Collected data:
· · · ·

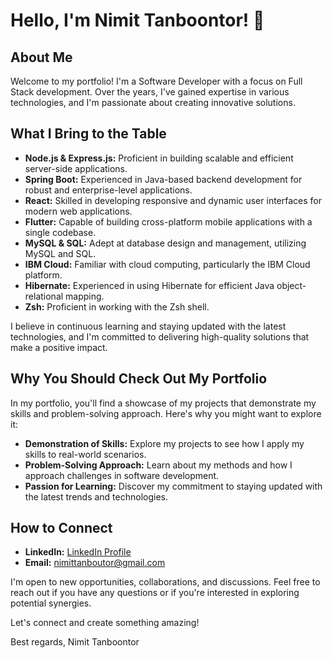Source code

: # Hello, I'm Nimit Tanboontor! 👋

## About Me

Welcome to my portfolio! I'm a Software Developer with a focus on Full Stack development. Over the years, I've gained expertise in various technologies, and I'm passionate about creating innovative solutions.

## What I Bring to the Table

- **Node.js & Express.js:** Proficient in building scalable and efficient server-side applications.
- **Spring Boot:** Experienced in Java-based backend development for robust and enterprise-level applications.
- **React:** Skilled in developing responsive and dynamic user interfaces for modern web applications.
- **Flutter:** Capable of building cross-platform mobile applications with a single codebase.
- **MySQL & SQL:** Adept at database design and management, utilizing MySQL and SQL.
- **IBM Cloud:** Familiar with cloud computing, particularly the IBM Cloud platform.
- **Hibernate:** Experienced in using Hibernate for efficient Java object-relational mapping.
- **Zsh:** Proficient in working with the Zsh shell.

I believe in continuous learning and staying updated with the latest technologies, and I'm committed to delivering high-quality solutions that make a positive impact.

## Why You Should Check Out My Portfolio

In my portfolio, you'll find a showcase of my projects that demonstrate my skills and problem-solving approach. Here's why you might want to explore it:

- **Demonstration of Skills:** Explore my projects to see how I apply my skills to real-world scenarios.
- **Problem-Solving Approach:** Learn about my methods and how I approach challenges in software development.
- **Passion for Learning:** Discover my commitment to staying updated with the latest trends and technologies.

## How to Connect

- **LinkedIn:** [LinkedIn Profile](https://www.linkedin.com/in/nimittan-boutor/)
- **Email:** nimittanboutor@gmail.com

I'm open to new opportunities, collaborations, and discussions. Feel free to reach out if you have any questions or if you're interested in exploring potential synergies.

Let's connect and create something amazing!

Best regards,
Nimit Tanboontor
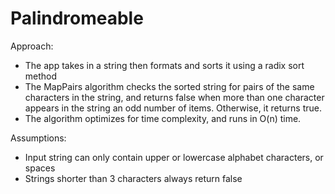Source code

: #  Palindromeable

Approach:
- The app takes in a string then formats and sorts it using a radix sort method
- The MapPairs algorithm checks the sorted string for pairs of the same characters in the string, and returns false when more than one character appears in the string an odd number of items. Otherwise, it returns true.
- The algorithm optimizes for time complexity, and runs in O(n) time. 

Assumptions:
- Input string can only contain upper or lowercase alphabet characters, or spaces
- Strings shorter than 3 characters always return false

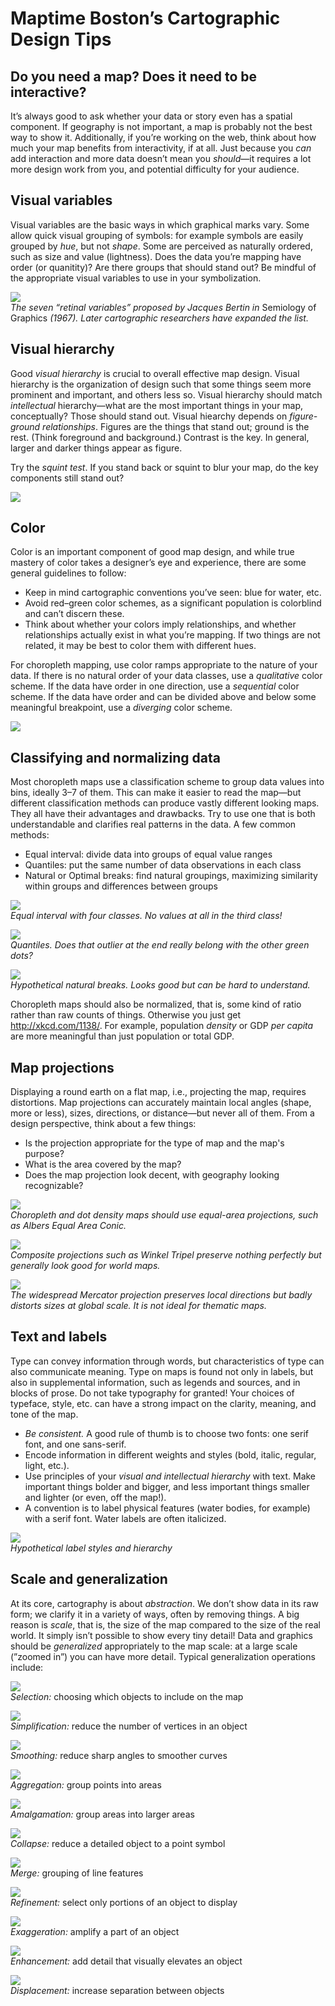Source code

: # Maptime Boston’s Cartographic Design Tips

## Do you need a map? Does it need to be interactive?

It’s always good to ask whether your data or story even has a spatial component. If geography is not important, a map is probably not the best way to show it. Additionally, if you’re working on the web, think about how much your map benefits from interactivity, if at all. Just because you _can_ add interaction and more data doesn’t mean you _should_—it requires a lot more design work from you, and potential difficulty for your audience.

## Visual variables

Visual variables are the basic ways in which graphical marks vary. Some allow quick visual grouping of symbols: for example symbols are easily grouped by _hue_, but not _shape_. Some are perceived as naturally ordered, such as size and value (lightness). Does the data you’re mapping have order (or quanitity)? Are there groups that should stand out? Be mindful of the appropriate visual variables to use in your symbolization.

![](images/visual_variables.png)  
_The seven “retinal variables” proposed by Jacques Bertin in_ Semiology of Graphics _(1967). Later cartographic researchers have expanded the list._

## Visual hierarchy

Good _visual hierarchy_ is crucial to overall effective map design. Visual hierarchy is the organization of design such that some things seem more prominent and important, and others less so. Visual hierarchy should match _intellectual_ hierarchy—what are the most important things in your map, conceptually? Those should stand out. Visual hiearchy depends on _figure-ground relationships_. Figures are the things that stand out; ground is the rest. (Think foreground and background.) Contrast is the key. In general, larger and darker things appear as figure.

Try the _squint test_. If you stand back or squint to blur your map, do the key components still stand out?

![](images/squint.jpg)

## Color

Color is an important component of good map design, and while true mastery of color takes a designer’s eye and experience, there are some general guidelines to follow:
- Keep in mind cartographic conventions you’ve seen: blue for water, etc.
- Avoid red–green color schemes, as a significant population is colorblind and can’t discern these.
- Think about whether your colors imply relationships, and whether relationships actually exist in what you’re mapping. If two things are not related, it may be best to color them with different hues.

For choropleth mapping, use color ramps appropriate to the nature of your data.
If there is no natural order of your data classes, use a _qualitative_ color scheme.
If the data have order in one direction, use a _sequential_ color scheme.
If the data have order and can be divided above and below some meaningful breakpoint, use a _diverging_ color scheme.

![](images/colorramps.png)

## Classifying and normalizing data

Most choropleth maps use a classification scheme to group data values into bins, ideally 3–7 of them. This can make it easier to read the map—but different classification methods can produce vastly different looking maps. They all have their advantages and drawbacks. Try to use one that is both understandable and clarifies real patterns in the data. A few common methods:
- Equal interval: divide data into groups of equal value ranges
- Quantiles: put the same number of data observations in each class
- Natural or Optimal breaks: find natural groupings, maximizing similarity within groups and differences between groups

![](images/equal_interval.png)  
_Equal interval with four classes. No values at all in the third class!_

![](images/quantile.png)  
_Quantiles. Does that outlier at the end really belong with the other green dots?_

![](images/natural_breaks.png)  
_Hypothetical natural breaks. Looks good but can be hard to understand._

Choropleth maps should also be normalized, that is, some kind of ratio rather than raw counts of things. Otherwise you just get http://xkcd.com/1138/. For example, population _density_ or GDP _per capita_ are more meaningful than just population or total GDP.

## Map projections

Displaying a round earth on a flat map, i.e., projecting the map, requires distortions. Map projections can accurately maintain local angles (shape, more or less), sizes, directions, or distance—but never all of them. From a design perspective, think about a few things:
- Is the projection appropriate for the type of map and the map's purpose?
- What is the area covered by the map?
- Does the map projection look decent, with geography looking recognizable?

![](images/albers.png)  
_Choropleth and dot density maps should use equal-area projections, such as Albers Equal Area Conic._

![](images/winkel.png)  
_Composite projections such as Winkel Tripel preserve nothing perfectly but generally look good for world maps._

![](images/mercator.png)  
_The widespread Mercator projection preserves local directions but badly distorts sizes at global scale. It is not ideal for thematic maps._

## Text and labels

Type can convey information through words, but characteristics of type can also communicate meaning. Type on maps is found not only in labels, but also in supplemental information, such as legends and sources, and in blocks of prose. Do not take typography for granted! Your choices of typeface, style, etc. can have a strong impact on the clarity, meaning, and tone of the map.
- _Be consistent._ A good rule of thumb is to choose two fonts: one serif font, and one sans-serif.
- Encode information in different weights and styles (bold, italic, regular, light, etc.).
- Use principles of your _visual and intellectual hierarchy_ with text. Make important things bolder and bigger, and less important things smaller and lighter (or even, off the map!).
- A convention is to label physical features (water bodies, for example) with a serif font. Water labels are often italicized.

![](images/label_hierarchy.png)  
_Hypothetical label styles and hierarchy_

## Scale and generalization

At its core, cartography is about _abstraction_. We don’t show data in its raw form; we clarify it in a variety of ways, often by removing things. A big reason is _scale_, that is, the size of the map compared to the size of the real world. It simply isn’t possible to show every tiny detail! Data and graphics should be _generalized_ appropriately to the map scale: at a large scale (”zoomed in”) you can have more detail. Typical generalization operations include:

![](images/selection.png)  
_Selection:_ choosing which objects to include on the map

![](images/simplification.png)  
_Simplification:_ reduce the number of vertices in an object

![](images/smoothing.png)  
_Smoothing:_ reduce sharp angles to smoother curves

![](images/aggregation.png)  
_Aggregation:_ group points into areas

![](images/amalgamation.png)  
_Amalgamation:_ group areas into larger areas

![](images/collapse.png)  
_Collapse:_ reduce a detailed object to a point symbol

![](images/merge.png)  
_Merge:_ grouping of line features

![](images/refinement.png)  
_Refinement:_ select only portions of an object to display

![](images/exaggeration.png)  
_Exaggeration:_ amplify a part of an object

![](images/enhancement.png)  
_Enhancement:_ add detail that visually elevates an object

![](images/displacement.png)  
_Displacement:_ increase separation between objects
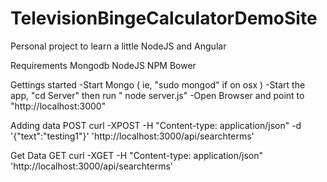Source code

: # TelevisionBingeCalculatorDemoSite
Personal project to learn a little NodeJS and Angular

Requirements
Mongodb
NodeJS
NPM
Bower

Gettings started
-Start Mongo ( ie, "sudo mongod" if on osx )
-Start the app, "cd Server" then run " node server.js"
-Open Browser and point to "http://localhost:3000"

Adding data
POST
curl -XPOST -H "Content-type: application/json" -d '{"text":"testing1"}' 'http://localhost:3000/api/searchterms'

Get Data
GET
curl -XGET -H "Content-type: application/json" 'http://localhost:3000/api/searchterms'
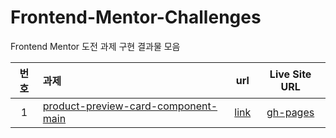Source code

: # Frontend-Mentor-Challenges
Frontend Mentor 도전 과제 구현 결과물 모음

| 번호 | 과제 | url | Live Site URL |
|:---:|:---|:---:|:---:|
| 1 | [product-preview-card-component-main](https://www.frontendmentor.io/challenges/product-preview-card-component-GO7UmttRfa) | [link](https://github.com/wjdwjdtn92/Frontend-Mentor-Challenges/tree/main/product-preview-card-component-main) | [gh-pages](https://wjdwjdtn92.github.io/Frontend-Mentor-Challenges/product-preview-card-component-main/) |
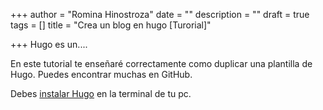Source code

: +++
author = "Romina Hinostroza"
date = ""
description = ""
draft = true
tags = []
title = "Crea un blog en hugo [Turorial]"

+++
Hugo es un....

En este tutorial te enseñaré correctamente como duplicar una plantilla de Hugo. Puedes encontrar muchas en GitHub.

Debes [instalar Hugo](https://gohugo.io/getting-started/quick-start/ "instalar hugo") en la terminal de tu pc.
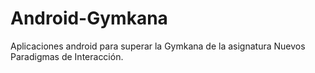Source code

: # Android-Gymkana
Aplicaciones android para superar la Gymkana de la asignatura Nuevos Paradigmas de Interacción.
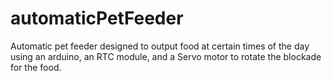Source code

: # automaticPetFeeder
Automatic pet feeder designed to output food at certain times of the day using an arduino, an RTC module, and a Servo motor to rotate the blockade for the food.

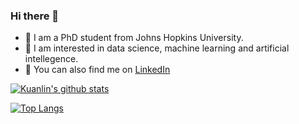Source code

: ### Hi there 👋

- :mag_right: I am a PhD student from Johns Hopkins University.
- :brain: I am interested in data science, machine learning and artificial intellegence.
- :link: You can also find me on [LinkedIn](www.linkedin.com/in/kuanlin-chen-371b15200/)

[![Kuanlin's github stats](https://github-readme-stats.vercel.app/api?username=charliecharlie29&count_private=true&show_icons=true&theme=radical&hide_rank=false)](https://github.com/anuraghazra/github-readme-stats)

<!--
[![Kuanlin's github stats](https://github-readme-stats.vercel.app/api?username=charliecharlie29&count_private=true&show_icons=true&theme=radical&hide_rank=false)](https://github.com/anuraghazra/github-readme-stats)
-->

[![Top Langs](https://github-readme-stats.vercel.app/api/top-langs/?username=charliecharlie29)](https://github.com/anuraghazra/github-readme-stats)
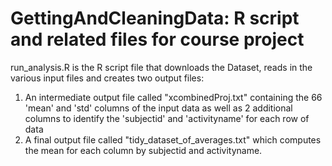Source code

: GettingAndCleaningData: R script and related files for course project
======================================================================

run_analysis.R is the R script file that downloads the Dataset, reads in the various input files and creates two output files:

1. An intermediate output file called "xcombinedProj.txt" containing the 66 'mean' and 'std' columns of the input data as well as 2 additional columns to identify the 'subjectid' and 'activityname' for each row of data
2. A final output file called "tidy_dataset_of_averages.txt" which  computes the mean for each column by subjectid and activityname.


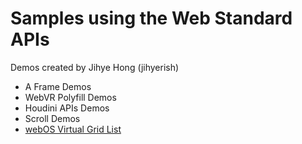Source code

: # Samples using the Web Standard APIs

Demos created by Jihye Hong (jihyerish)

* A Frame Demos
* WebVR Polyfill Demos
* Houdini APIs Demos
* Scroll Demos
* [webOS Virtual Grid List](https://jihyerish.github.io/virtual-grid-list/)
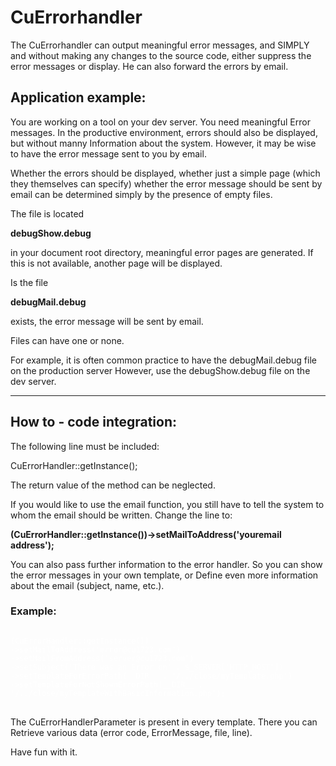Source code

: # CuErrorhandler #

The CuErrorhandler can output meaningful error messages, and SIMPLY
and without making any changes to the source code, either suppress the error messages
or display. He can also forward the errors by email.

## Application example:

You are working on a tool on your dev server. You need meaningful Error messages.
In the productive environment, errors should also be displayed, but without manny
Information about the system.
However, it may be wise to have the error message sent to you by email.

Whether the errors should be displayed, whether just a simple page
(which they themselves can specify) whether the error message should be sent
by email can be determined simply by the presence of empty files.

The file is located

**debugShow.debug**

in your document root directory, meaningful error pages are generated.
If this is not available, another page will be displayed.

Is the file

**debugMail.debug**

exists, the error message will be sent by email.

Files can have one or none.

For example, it is often common practice to have the debugMail.debug file on the production server
However, use the debugShow.debug file on the dev server.

----

## How to - code integration:

The following line must be included:

CuErrorHandler::getInstance();

The return value of the method can be neglected.

If you would like to use the email function, you still have to tell the system
to whom the email should be written. Change the line to:

**(CuErrorHandler::getInstance())->setMailToAddress('youremail address');**

You can also pass further information to the error handler.
So you can show the error messages in your own template, or
Define even more information about the email (subject, name, etc.).

### Example:

<pre>
<code style="color: white">
(CuErrorHandler::getInstance())
->setMailToAddress('error@cu1723.com')
->setMailFromAddress('server@cu1723.com')
->setSubject('There was an Error on' . $_SERVER['HTTP_HOST'])
->setTemplateForErrorPath(__DIR__ . '/../close/myTemplate.php')
->setTemplateForNotShownErrorPath(__DIR__ . '/../close/myTemplateWithBasicInformation.php');
</code>
</pre>

The CuErrorHandlerParameter is present in every template. There you can
Retrieve various data (error code, ErrorMessage, file, line).

Have fun with it.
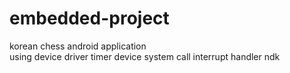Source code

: # embedded-project
korean chess android application <br>
using
device driver
timer device
system call
interrupt handler
ndk
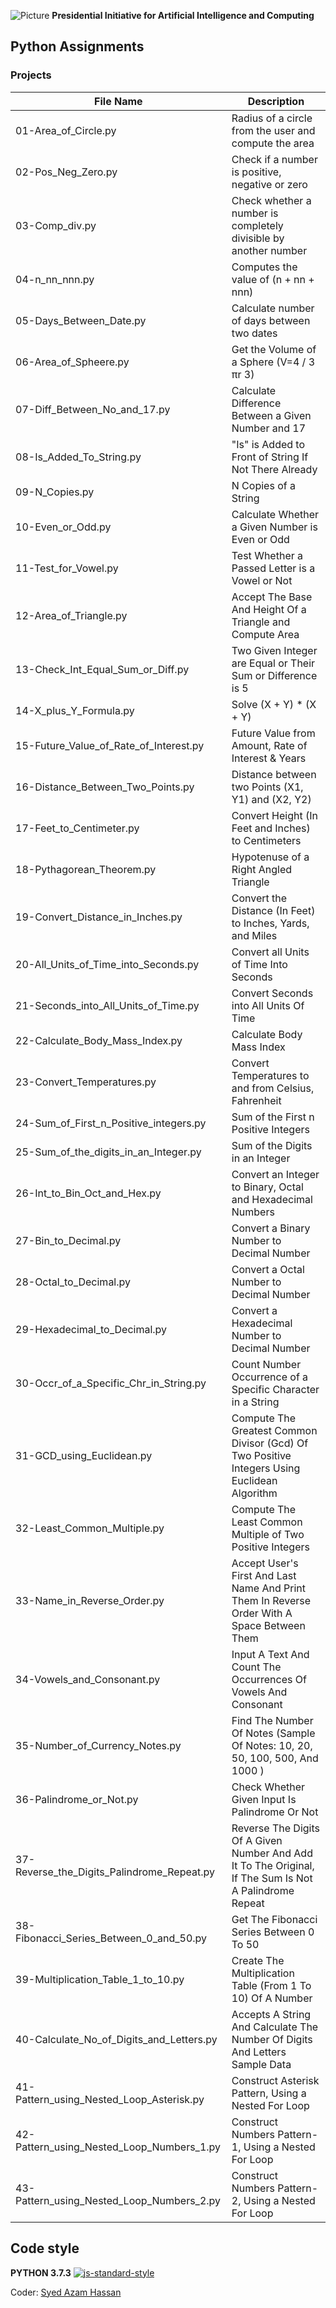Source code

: ![Picture](https://i.ibb.co/jH9TFG5/Logo-PIAIC-fb7de414.png)
**Presidential Initiative for Artificial Intelligence and Computing**

## **Python Assignments**

### Projects

| File Name | Description |
| ------ | ------ |
| 01-Area_of_Circle.py | Radius of a circle from the user and compute the area |
| 02-Pos_Neg_Zero.py | Check if a number is positive, negative or zero |
| 03-Comp_div.py | Check whether a number is completely divisible by another number |
| 04-n_nn_nnn.py | Computes the value of (n + nn + nnn) |
| 05-Days_Between_Date.py | Calculate number of days between two dates |
| 06-Area_of_Spheere.py	|  Get the Volume of a Sphere (V=4 / 3 πr 3) |
| 07-Diff_Between_No_and_17.py | Calculate Difference Between a Given Number and 17 |
| 08-Is_Added_To_String.py | "Is" is Added to Front of String If Not There Already |
| 09-N_Copies.py | N Copies of a String |
| 10-Even_or_Odd.py | Calculate Whether a Given Number is Even or Odd |
| 11-Test_for_Vowel.py | Test Whether a Passed Letter is a Vowel or Not |
| 12-Area_of_Triangle.py | Accept The Base And Height Of a Triangle and Compute Area |
| 13-Check_Int_Equal_Sum_or_Diff.py | Two Given Integer are Equal or Their Sum or Difference is 5 |
| 14-X_plus_Y_Formula.py | Solve (X + Y) * (X + Y) |
| 15-Future_Value_of_Rate_of_Interest.py | Future Value from Amount, Rate of Interest & Years |
| 16-Distance_Between_Two_Points.py | Distance between two Points (X1, Y1) and (X2, Y2) |
| 17-Feet_to_Centimeter.py | Convert Height (In Feet and Inches) to Centimeters |
| 18-Pythagorean_Theorem.py | Hypotenuse of a Right Angled Triangle |
| 19-Convert_Distance_in_Inches.py | Convert the Distance (In Feet) to Inches, Yards, and Miles |
| 20-All_Units_of_Time_into_Seconds.py | Convert all Units of Time Into Seconds |
| 21-Seconds_into_All_Units_of_Time.py | Convert Seconds into All Units Of Time |
| 22-Calculate_Body_Mass_Index.py | Calculate Body Mass Index |
| 23-Convert_Temperatures.py | Convert Temperatures to and from Celsius, Fahrenheit |
| 24-Sum_of_First_n_Positive_integers.py | Sum of the First n Positive Integers |
| 25-Sum_of_the_digits_in_an_Integer.py | Sum of the Digits in an Integer |
| 26-Int_to_Bin_Oct_and_Hex.py | Convert an Integer to Binary, Octal and Hexadecimal Numbers |
| 27-Bin_to_Decimal.py | Convert a Binary Number to Decimal Number |
| 28-Octal_to_Decimal.py | Convert a Octal Number to Decimal Number |
| 29-Hexadecimal_to_Decimal.py | Convert a Hexadecimal Number to Decimal Number |
| 30-Occr_of_a_Specific_Chr_in_String.py | Count Number Occurrence of a Specific Character in a String |
| 31-GCD_using_Euclidean.py | Compute The Greatest Common Divisor (Gcd) Of Two Positive Integers Using Euclidean Algorithm |
| 32-Least_Common_Multiple.py | Compute The Least Common Multiple of Two Positive Integers |
| 33-Name_in_Reverse_Order.py | Accept User's First And Last Name And Print Them In Reverse Order With A Space Between Them |
| 34-Vowels_and_Consonant.py | Input A Text And Count The Occurrences Of Vowels And Consonant |
| 35-Number_of_Currency_Notes.py | Find The Number Of Notes (Sample Of Notes: 10, 20, 50, 100, 500, And 1000 ) |
| 36-Palindrome_or_Not.py | Check Whether Given Input Is Palindrome Or Not |
| 37-Reverse_the_Digits_Palindrome_Repeat.py | Reverse The Digits Of A Given Number And Add It To The Original, If The Sum Is Not A Palindrome Repeat |
| 38-Fibonacci_Series_Between_0_and_50.py | Get The Fibonacci Series Between 0 To 50 |
| 39-Multiplication_Table_1_to_10.py | Create The Multiplication Table (From 1 To 10) Of A Number |
| 40-Calculate_No_of_Digits_and_Letters.py | Accepts A String And Calculate The Number Of Digits And Letters Sample Data |
| 41-Pattern_using_Nested_Loop_Asterisk.py | Construct Asterisk Pattern, Using a Nested For Loop |
| 42-Pattern_using_Nested_Loop_Numbers_1.py | Construct Numbers Pattern-1, Using a Nested For Loop |
| 43-Pattern_using_Nested_Loop_Numbers_2.py | Construct Numbers Pattern-2, Using a Nested For Loop |



## Code style
**PYTHON 3.7.3**
[![js-standard-style](https://img.shields.io/pypi/pyversions/Django.svg?style=flat)](https://github.com/python)

Coder: [Syed Azam Hassan](https://github.com/Syed-Azam)
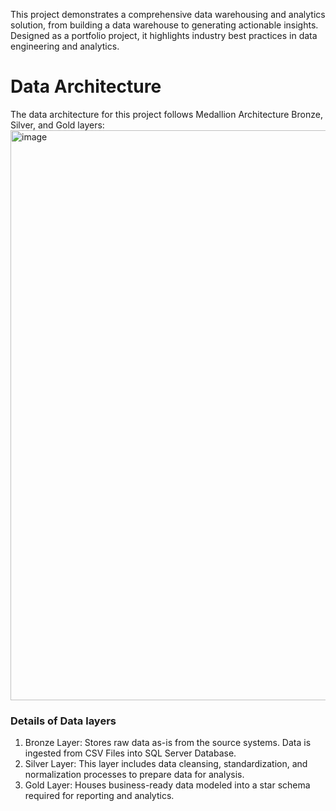 This project demonstrates a comprehensive data warehousing and analytics solution, from building a data warehouse to generating actionable insights. Designed as a portfolio project, it highlights industry best practices in data engineering and analytics.

# Data Architecture

The data architecture for this project follows Medallion Architecture Bronze, Silver, and Gold layers:
<img width="1544" height="912" alt="image" src="https://github.com/user-attachments/assets/425756a0-9f29-4609-8fc2-88255c7c77cf" />


### Details of Data layers
1. Bronze Layer: Stores raw data as-is from the source systems. Data is ingested from CSV Files into SQL Server Database.
2. Silver Layer: This layer includes data cleansing, standardization, and normalization processes to prepare data for analysis.
3. Gold Layer: Houses business-ready data modeled into a star schema required for reporting and analytics.
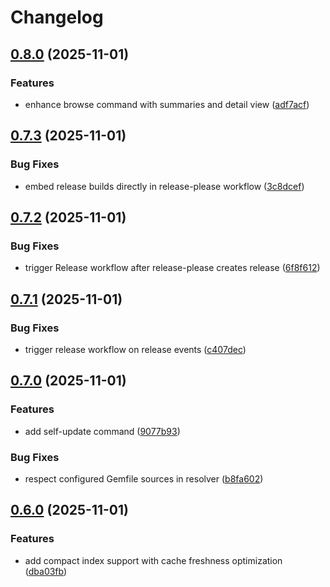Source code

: # Changelog

## [0.8.0](https://github.com/contriboss/ore-light/compare/v0.7.3...v0.8.0) (2025-11-01)


### Features

* enhance browse command with summaries and detail view ([adf7acf](https://github.com/contriboss/ore-light/commit/adf7acf0915b4f3bb964ad08df2c046b3659e97c))

## [0.7.3](https://github.com/contriboss/ore-light/compare/v0.7.2...v0.7.3) (2025-11-01)


### Bug Fixes

* embed release builds directly in release-please workflow ([3c8dcef](https://github.com/contriboss/ore-light/commit/3c8dcef00b68d8c87e17e7abdc5b503758915141))

## [0.7.2](https://github.com/contriboss/ore-light/compare/v0.7.1...v0.7.2) (2025-11-01)


### Bug Fixes

* trigger Release workflow after release-please creates release ([6f8f612](https://github.com/contriboss/ore-light/commit/6f8f6122642ac976f7df633cc9d6b4a0cc9cd36b))

## [0.7.1](https://github.com/contriboss/ore-light/compare/v0.7.0...v0.7.1) (2025-11-01)


### Bug Fixes

* trigger release workflow on release events ([c407dec](https://github.com/contriboss/ore-light/commit/c407dec81ccc39212ec069f6e0686bdd5de37005))

## [0.7.0](https://github.com/contriboss/ore-light/compare/v0.6.0...v0.7.0) (2025-11-01)


### Features

* add self-update command ([9077b93](https://github.com/contriboss/ore-light/commit/9077b93c923aa5581db7a8a52c04c13bc4969ea9))


### Bug Fixes

* respect configured Gemfile sources in resolver ([b8fa602](https://github.com/contriboss/ore-light/commit/b8fa60213377dff0e4d2ce6e6736f4b83cb2cd73))

## [0.6.0](https://github.com/contriboss/ore-light/compare/v0.5.1...v0.6.0) (2025-11-01)


### Features

* add compact index support with cache freshness optimization ([dba03fb](https://github.com/contriboss/ore-light/commit/dba03fb87e1ef464f9b5fb9aa2678b1e95b173fe))
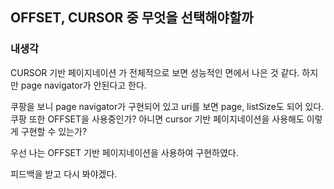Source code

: ## OFFSET, CURSOR 중 무엇을 선택해야할까

### 내생각

CURSOR 기반 페이지네이션 가 전체적으로 보면 성능적인 면에서 나은 것 같다.
하지만 page navigator가 안된다고 한다.

쿠팡을 보니 page navigator가 구현되어 있고 uri를 보면 page, listSize도 되어 있다.
쿠팡 또한 OFFSET을 사용중인가? 아니면 cursor 기반 페이지네이션을 사용해도 이렇게 구현할 수 있는가?

우선 나는 OFFSET 기반 페이지네이션을 사용하여 구현하였다.

피드백을 받고 다시 봐야겠다.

· · · ·

Write out, from the lines above, only those from the line with "## Classifying and normalizing data" to the line with "Choropleth maps should", exactly as given, including the first and the last.

## Classifying and normalizing data

Most choropleth maps use a classification scheme to group data values into bins, ideally 3–7 of them. This can make it easier to read the map—but different classification methods can produce vastly different looking maps. They all have their advantages and drawbacks. Try to use one that is both understandable and clarifies real patterns in the data. A few common methods:
- Equal interval: divide data into groups of equal value ranges
- Quantiles: put the same number of data observations in each class
- Natural or Optimal breaks: find natural groupings, maximizing similarity within groups and differences between groups

![](images/equal_interval.png)  
_Equal interval with four classes. No values at all in the third class!_

![](images/quantile.png)  
_Quantiles. Does that outlier at the end really belong with the other green dots?_

![](images/natural_breaks.png)  
_Hypothetical natural breaks. Looks good but can be hard to understand._

Choropleth maps should also be normalized, that is, some kind of ratio rather than raw counts of things. Otherwise you just get http://xkcd.com/1138/. For example, population _density_ or GDP _per capita_ are more meaningful than just population or total GDP.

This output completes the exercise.